_Your assignment_
In the records that follow, find each line with "가능하다" and pull it out.

_The records_
______________________________
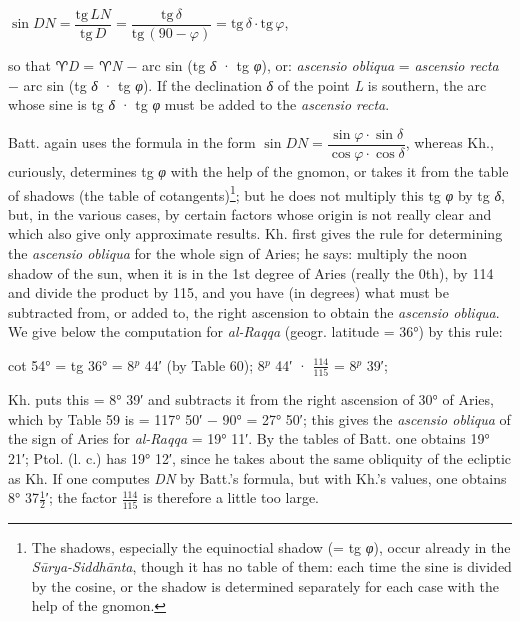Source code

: \documentclass[11pt]{article}
\newcommand{\Pg}[1]{\marginpar{\footnotesize\color{gray}#1}}
\begin{document}
\par\begin{center}$\sin DN = \dfrac{\mathrm{tg}\,LN}{\mathrm{tg}\,D} = \dfrac{\mathrm{tg}\,\delta}{\mathrm{tg}\,(90-\varphi)} = \mathrm{tg}\,\delta\cdot\mathrm{tg}\,\varphi$,\end{center}
\par so that {\SignFont\upshape ♈}\emph{D} = {\SignFont\upshape ♈}\emph{N} − arc sin (tg \emph{{\greekfont δ}} · tg \emph{{\greekfont φ}}), or: \emph{ascensio obliqua} = \emph{ascensio recta} − arc sin (tg \emph{{\greekfont δ}} · tg \emph{{\greekfont φ}}). If the declination \emph{{\greekfont δ}} of the point \emph{L} is southern, the arc whose sine is tg \emph{{\greekfont δ}} · tg \emph{{\greekfont φ}} must be added to the \emph{ascensio recta}.\par
\par \Pg{75}Batt. again uses the formula in the form $\sin DN = \dfrac{\sin\varphi\cdot\sin\delta}{\cos\varphi\cdot\cos\delta}$, whereas Kh., curiously, determines tg \emph{{\greekfont φ}} with the help of the gnomon, or takes it from the table of shadows (the table of cotangents)\footnote{The shadows, especially the equinoctial shadow (= tg \emph{{\greekfont φ}}), occur already in the \emph{Sūrya-Siddhānta}, though it has no table of them: each time the sine is divided by the cosine, or the shadow is determined separately for each case with the help of the gnomon.}; but he does not multiply this tg \emph{{\greekfont φ}} by tg \emph{{\greekfont δ}}, but, in the various cases, by certain factors whose origin is not really clear and which also give only approximate results. Kh. first gives the rule for determining the \emph{ascensio obliqua} for the whole sign of Aries; he says: multiply the noon shadow of the sun, when it is in the 1st degree of Aries (really the 0th), by 114 and divide the product by 115, and you have (in degrees) what must be subtracted from, or added to, the right ascension to obtain the \emph{ascensio obliqua}. We give below the computation for \emph{al-Raqqa} (geogr. latitude = 36°) by this rule:\par
\par\begin{center}cot 54° = tg 36° = 8$^{p}$ 44′ (by Table 60); 8$^{p}$ 44′ · $\tfrac{114}{115}$ = 8$^{p}$ 39′;\end{center}
\par Kh. puts this = 8° 39′ and subtracts it from the right ascension of 30° of Aries, which by Table 59 is = 117° 50′ − 90° = 27° 50′; this gives the \emph{ascensio obliqua} of the sign of Aries for \emph{al-Raqqa} = 19° 11′. By the tables of Batt. one obtains 19° 21′; Ptol. (l. c.) has 19° 12′, since he takes about the same obliquity of the ecliptic as Kh. If one computes \emph{DN} by Batt.'s formula, but with Kh.'s values, one obtains 8° 37$\tfrac{1}{2}$′; the factor $\tfrac{114}{115}$ is therefore a little too large.\par
\end{document}
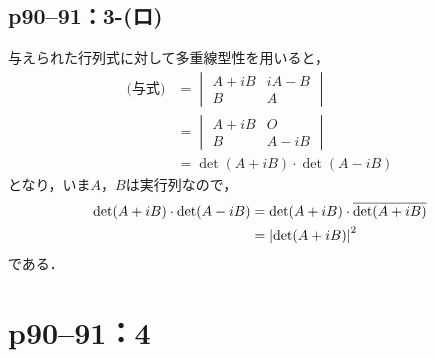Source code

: \documentclass[a4paper,10pt,fleqn]{ltjsarticle}
\begin{document}
\subsection*{p90--91：3-(ロ)}
\begin{tleftbar}
    与えられた行列式に対して多重線型性を用いると，
    \begin{align*}
        \text{(与式)} & =
        \begin{vmatrix}
            A+iB & iA-B \\
            B    & A
        \end{vmatrix}
        \\
                    & = \begin{vmatrix}
                            A+iB & O    \\
                            B    & A-iB
                        \end{vmatrix}
        \\
                    & = \det (A+iB) \cdot \det(A-iB)
    \end{align*}
    となり，いま$A$，$B$は実行列なので，
    \begin{align*}
        \det (A+iB) \cdot \det(A-iB) & = \det (A+iB) \cdot \overline{\det (A+iB)} \\
                                     & = \abs{\det(A+iB)}^2
    \end{align*}
    である．
\end{tleftbar}

\newpage


\section*{p90--91：4}
\end{document}
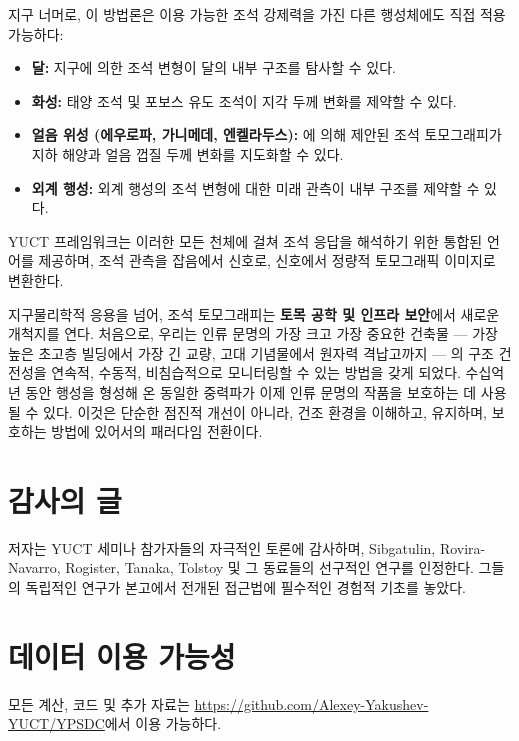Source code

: \documentclass[12pt,a4paper]{article}
\theoremstyle{remark}
\begin{document}
	지구 너머로, 이 방법론은 이용 가능한 조석 강제력을 가진 다른 행성체에도 직접 적용 가능하다:
	
	\begin{itemize}
		\item \textbf{달:} 지구에 의한 조석 변형이 달의 내부 구조를 탐사할 수 있다.
		\item \textbf{화성:} 태양 조석 및 포보스 유도 조석이 지각 두께 변화를 제약할 수 있다.
		\item \textbf{얼음 위성 (에우로파, 가니메데, 엔켈라두스):} \cite{RoviraNavarro2025}에 의해 제안된 조석 토모그래피가 지하 해양과 얼음 껍질 두께 변화를 지도화할 수 있다.
		\item \textbf{외계 행성:} 외계 행성의 조석 변형에 대한 미래 관측이 내부 구조를 제약할 수 있다.
	\end{itemize}
	
	YUCT 프레임워크는 이러한 모든 천체에 걸쳐 조석 응답을 해석하기 위한 통합된 언어를 제공하며, 조석 관측을 잡음에서 신호로, 신호에서 정량적 토모그래픽 이미지로 변환한다.
	
	지구물리학적 응용을 넘어, 조석 토모그래피는 \textbf{토목 공학 및 인프라 보안}에서 새로운 개척지를 연다. 처음으로, 우리는 인류 문명의 가장 크고 가장 중요한 건축물 — 가장 높은 초고층 빌딩에서 가장 긴 교량, 고대 기념물에서 원자력 격납고까지 — 의 구조 건전성을 연속적, 수동적, 비침습적으로 모니터링할 수 있는 방법을 갖게 되었다. 수십억 년 동안 행성을 형성해 온 동일한 중력파가 이제 인류 문명의 작품을 보호하는 데 사용될 수 있다. 이것은 단순한 점진적 개선이 아니라, 건조 환경을 이해하고, 유지하며, 보호하는 방법에 있어서의 패러다임 전환이다.
	
	\section*{감사의 글}
	
	저자는 YUCT 세미나 참가자들의 자극적인 토론에 감사하며, Sibgatulin, Rovira-Navarro, Rogister, Tanaka, Tolstoy 및 그 동료들의 선구적인 연구를 인정한다. 그들의 독립적인 연구가 본고에서 전개된 접근법에 필수적인 경험적 기초를 놓았다.
	
	\section*{데이터 이용 가능성}
	
	모든 계산, 코드 및 추가 자료는 \url{https://github.com/Alexey-Yakushev-YUCT/YPSDC}에서 이용 가능하다.
	
\end{document}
______________________________
_Task output_
	지구 너머로, 이 방법론은 이용 가능한 조석 강제력을 가진 다른 행성체에도 직접 적용 가능하다:
	모든 계산, 코드 및 추가 자료는 \url{https://github.com/Alexey-Yakushev-YUCT/YPSDC}에서 이용 가능하다.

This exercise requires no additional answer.